DATA RECORDS:
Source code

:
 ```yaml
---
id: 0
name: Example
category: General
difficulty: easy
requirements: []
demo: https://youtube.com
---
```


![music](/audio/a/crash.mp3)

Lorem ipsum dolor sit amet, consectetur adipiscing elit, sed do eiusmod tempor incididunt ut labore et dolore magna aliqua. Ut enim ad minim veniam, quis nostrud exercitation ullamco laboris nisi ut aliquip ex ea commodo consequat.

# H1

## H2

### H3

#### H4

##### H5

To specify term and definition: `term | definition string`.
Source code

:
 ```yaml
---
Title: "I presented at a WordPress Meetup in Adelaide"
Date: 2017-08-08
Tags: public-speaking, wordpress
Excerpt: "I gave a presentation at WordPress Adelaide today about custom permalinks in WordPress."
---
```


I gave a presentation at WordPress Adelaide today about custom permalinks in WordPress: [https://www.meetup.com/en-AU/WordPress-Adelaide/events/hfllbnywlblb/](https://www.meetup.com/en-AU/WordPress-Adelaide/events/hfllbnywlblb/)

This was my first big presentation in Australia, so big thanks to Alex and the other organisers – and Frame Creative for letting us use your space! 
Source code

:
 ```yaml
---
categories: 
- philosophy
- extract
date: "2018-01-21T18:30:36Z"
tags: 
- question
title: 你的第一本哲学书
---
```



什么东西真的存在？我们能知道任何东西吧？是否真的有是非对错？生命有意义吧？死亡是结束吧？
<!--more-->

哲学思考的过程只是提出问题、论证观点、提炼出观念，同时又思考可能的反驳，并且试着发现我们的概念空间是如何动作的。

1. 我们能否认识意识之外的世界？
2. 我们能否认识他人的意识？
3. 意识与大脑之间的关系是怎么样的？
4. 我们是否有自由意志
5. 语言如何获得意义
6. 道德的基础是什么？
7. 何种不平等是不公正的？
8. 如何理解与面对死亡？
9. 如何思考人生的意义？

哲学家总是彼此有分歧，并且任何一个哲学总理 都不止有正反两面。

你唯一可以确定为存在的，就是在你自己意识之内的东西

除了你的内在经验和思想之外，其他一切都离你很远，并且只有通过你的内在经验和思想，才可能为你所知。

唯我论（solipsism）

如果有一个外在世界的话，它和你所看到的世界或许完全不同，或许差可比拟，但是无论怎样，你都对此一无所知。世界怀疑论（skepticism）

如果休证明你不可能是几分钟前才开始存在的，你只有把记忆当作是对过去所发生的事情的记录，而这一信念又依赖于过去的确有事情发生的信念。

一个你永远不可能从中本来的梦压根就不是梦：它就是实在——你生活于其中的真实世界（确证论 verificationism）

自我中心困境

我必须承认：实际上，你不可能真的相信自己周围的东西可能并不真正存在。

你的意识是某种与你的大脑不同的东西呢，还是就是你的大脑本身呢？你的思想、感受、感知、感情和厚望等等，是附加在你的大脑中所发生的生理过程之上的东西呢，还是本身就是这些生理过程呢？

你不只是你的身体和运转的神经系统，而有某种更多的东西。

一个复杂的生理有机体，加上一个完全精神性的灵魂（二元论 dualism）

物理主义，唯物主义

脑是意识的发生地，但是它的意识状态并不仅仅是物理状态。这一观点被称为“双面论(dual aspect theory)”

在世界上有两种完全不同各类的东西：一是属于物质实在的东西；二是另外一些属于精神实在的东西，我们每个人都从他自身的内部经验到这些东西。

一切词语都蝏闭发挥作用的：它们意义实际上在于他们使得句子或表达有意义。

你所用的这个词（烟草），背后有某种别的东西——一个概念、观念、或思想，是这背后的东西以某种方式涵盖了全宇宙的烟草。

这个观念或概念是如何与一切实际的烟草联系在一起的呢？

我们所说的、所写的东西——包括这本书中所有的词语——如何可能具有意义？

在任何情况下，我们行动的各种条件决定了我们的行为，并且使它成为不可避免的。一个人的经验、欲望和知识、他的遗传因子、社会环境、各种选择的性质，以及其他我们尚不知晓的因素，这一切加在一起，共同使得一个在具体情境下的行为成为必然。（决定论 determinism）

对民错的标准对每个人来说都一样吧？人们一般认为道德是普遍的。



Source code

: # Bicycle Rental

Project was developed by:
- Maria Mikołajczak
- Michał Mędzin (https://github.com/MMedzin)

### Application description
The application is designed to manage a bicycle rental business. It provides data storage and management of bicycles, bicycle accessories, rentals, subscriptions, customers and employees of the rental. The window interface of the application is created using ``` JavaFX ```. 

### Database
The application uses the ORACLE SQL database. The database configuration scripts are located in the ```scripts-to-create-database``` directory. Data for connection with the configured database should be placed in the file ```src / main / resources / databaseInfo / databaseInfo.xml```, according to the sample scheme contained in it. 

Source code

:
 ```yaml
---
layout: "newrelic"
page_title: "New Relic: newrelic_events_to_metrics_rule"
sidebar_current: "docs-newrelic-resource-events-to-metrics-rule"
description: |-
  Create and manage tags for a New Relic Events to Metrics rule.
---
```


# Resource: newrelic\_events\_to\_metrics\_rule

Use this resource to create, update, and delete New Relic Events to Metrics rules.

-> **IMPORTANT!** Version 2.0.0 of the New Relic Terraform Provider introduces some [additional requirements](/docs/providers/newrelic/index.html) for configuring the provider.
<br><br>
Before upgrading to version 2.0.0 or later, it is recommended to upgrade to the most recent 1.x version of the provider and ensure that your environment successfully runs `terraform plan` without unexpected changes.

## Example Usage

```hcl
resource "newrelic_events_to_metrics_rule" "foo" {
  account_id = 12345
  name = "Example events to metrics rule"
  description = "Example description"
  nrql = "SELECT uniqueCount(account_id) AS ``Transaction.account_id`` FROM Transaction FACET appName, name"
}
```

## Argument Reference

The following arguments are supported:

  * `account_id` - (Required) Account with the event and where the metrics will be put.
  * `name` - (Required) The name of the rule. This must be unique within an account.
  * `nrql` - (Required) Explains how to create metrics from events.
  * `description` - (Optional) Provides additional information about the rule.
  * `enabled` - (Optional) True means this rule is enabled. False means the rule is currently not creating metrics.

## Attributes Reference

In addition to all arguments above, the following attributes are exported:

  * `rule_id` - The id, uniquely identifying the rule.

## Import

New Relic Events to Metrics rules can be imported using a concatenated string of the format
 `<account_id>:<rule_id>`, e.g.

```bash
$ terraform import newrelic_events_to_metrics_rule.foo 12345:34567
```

PROBLEM DESCRIPTION: If a line in the material above holds the word "about", count it, then give the total as a bare number.

ANSWER: 3